__WHAT YOU ARE ASKED TO DO__. Copies of all lines that contain "required" are needed; take them from the data below.

__DATA EXTRACT__.
BEGIN
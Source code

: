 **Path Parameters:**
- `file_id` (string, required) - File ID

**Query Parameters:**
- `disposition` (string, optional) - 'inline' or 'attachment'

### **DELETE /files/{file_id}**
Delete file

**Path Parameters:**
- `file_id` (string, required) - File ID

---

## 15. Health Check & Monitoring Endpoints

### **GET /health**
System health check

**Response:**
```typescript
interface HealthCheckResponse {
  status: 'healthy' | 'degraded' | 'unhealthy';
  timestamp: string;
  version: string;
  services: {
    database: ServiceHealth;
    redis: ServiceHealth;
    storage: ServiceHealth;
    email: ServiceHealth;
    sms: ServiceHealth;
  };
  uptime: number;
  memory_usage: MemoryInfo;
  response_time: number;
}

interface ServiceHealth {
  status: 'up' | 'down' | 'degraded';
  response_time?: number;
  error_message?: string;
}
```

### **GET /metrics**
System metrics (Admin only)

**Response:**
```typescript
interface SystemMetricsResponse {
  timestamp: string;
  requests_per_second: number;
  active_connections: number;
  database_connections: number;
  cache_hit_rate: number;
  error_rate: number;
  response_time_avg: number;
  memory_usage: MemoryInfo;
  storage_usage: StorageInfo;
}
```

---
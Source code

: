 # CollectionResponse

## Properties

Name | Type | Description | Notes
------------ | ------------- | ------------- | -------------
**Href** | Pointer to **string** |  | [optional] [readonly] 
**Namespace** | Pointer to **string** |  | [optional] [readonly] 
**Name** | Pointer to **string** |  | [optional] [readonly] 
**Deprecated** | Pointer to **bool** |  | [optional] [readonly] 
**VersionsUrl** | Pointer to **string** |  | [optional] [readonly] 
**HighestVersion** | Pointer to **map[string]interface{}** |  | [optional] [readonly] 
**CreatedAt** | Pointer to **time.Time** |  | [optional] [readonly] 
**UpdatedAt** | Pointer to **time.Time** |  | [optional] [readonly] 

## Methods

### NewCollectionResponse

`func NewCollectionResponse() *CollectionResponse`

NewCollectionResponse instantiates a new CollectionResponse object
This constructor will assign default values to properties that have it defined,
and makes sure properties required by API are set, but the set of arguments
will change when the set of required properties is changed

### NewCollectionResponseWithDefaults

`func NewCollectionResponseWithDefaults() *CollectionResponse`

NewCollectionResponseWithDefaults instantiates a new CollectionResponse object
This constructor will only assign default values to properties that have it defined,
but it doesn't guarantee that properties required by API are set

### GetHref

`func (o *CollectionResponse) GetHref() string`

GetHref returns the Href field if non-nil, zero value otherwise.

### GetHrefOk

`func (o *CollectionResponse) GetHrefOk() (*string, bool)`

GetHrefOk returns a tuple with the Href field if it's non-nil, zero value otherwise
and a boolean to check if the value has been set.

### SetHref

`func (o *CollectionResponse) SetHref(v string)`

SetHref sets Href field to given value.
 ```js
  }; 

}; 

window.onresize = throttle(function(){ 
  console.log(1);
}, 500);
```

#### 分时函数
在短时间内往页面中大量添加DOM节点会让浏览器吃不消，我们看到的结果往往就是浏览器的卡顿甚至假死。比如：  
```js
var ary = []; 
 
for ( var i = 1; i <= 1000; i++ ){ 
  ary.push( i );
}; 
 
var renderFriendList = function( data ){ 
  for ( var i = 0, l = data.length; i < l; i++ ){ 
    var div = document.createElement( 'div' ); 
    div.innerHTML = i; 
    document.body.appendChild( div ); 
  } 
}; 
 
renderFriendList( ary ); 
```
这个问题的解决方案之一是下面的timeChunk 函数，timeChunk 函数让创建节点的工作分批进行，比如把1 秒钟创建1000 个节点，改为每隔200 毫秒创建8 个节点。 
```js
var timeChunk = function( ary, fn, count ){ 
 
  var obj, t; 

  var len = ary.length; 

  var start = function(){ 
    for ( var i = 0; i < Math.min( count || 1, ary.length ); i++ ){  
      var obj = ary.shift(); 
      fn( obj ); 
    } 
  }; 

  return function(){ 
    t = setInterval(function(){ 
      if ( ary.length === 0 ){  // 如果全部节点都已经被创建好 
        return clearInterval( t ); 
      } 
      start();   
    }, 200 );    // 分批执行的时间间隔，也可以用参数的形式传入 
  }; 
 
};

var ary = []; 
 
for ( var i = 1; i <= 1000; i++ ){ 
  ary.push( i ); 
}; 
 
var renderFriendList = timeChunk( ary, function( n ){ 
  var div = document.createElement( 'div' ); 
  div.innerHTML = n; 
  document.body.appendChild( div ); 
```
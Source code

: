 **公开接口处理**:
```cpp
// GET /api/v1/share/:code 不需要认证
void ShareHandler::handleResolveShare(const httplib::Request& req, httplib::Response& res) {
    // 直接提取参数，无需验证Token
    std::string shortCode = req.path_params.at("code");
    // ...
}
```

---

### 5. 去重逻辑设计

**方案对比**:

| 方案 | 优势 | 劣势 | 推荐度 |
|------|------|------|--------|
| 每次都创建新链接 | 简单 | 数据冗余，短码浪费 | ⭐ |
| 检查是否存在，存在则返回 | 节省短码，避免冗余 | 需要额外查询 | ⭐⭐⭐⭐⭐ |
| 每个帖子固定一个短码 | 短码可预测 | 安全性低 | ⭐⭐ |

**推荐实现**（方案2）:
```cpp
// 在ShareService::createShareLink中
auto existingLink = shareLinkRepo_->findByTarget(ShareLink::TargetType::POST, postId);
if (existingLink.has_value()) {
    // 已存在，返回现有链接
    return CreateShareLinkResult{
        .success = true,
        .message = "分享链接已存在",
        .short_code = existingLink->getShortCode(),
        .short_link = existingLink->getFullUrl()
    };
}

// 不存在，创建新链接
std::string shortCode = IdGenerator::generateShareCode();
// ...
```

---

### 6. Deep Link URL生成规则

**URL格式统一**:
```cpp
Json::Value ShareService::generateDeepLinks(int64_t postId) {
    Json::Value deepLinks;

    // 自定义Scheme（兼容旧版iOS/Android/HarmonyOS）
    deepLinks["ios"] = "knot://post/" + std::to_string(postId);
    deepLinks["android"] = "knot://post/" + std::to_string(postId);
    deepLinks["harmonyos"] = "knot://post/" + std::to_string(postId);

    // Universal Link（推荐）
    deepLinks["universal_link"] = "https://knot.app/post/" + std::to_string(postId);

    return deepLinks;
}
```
END
__EXPECTED ANSWER__.
- `file_id` (string, required) - File ID
- `file_id` (string, required) - File ID
and makes sure properties required by API are set, but the set of arguments
will change when the set of required properties is changed
but it doesn't guarantee that properties required by API are set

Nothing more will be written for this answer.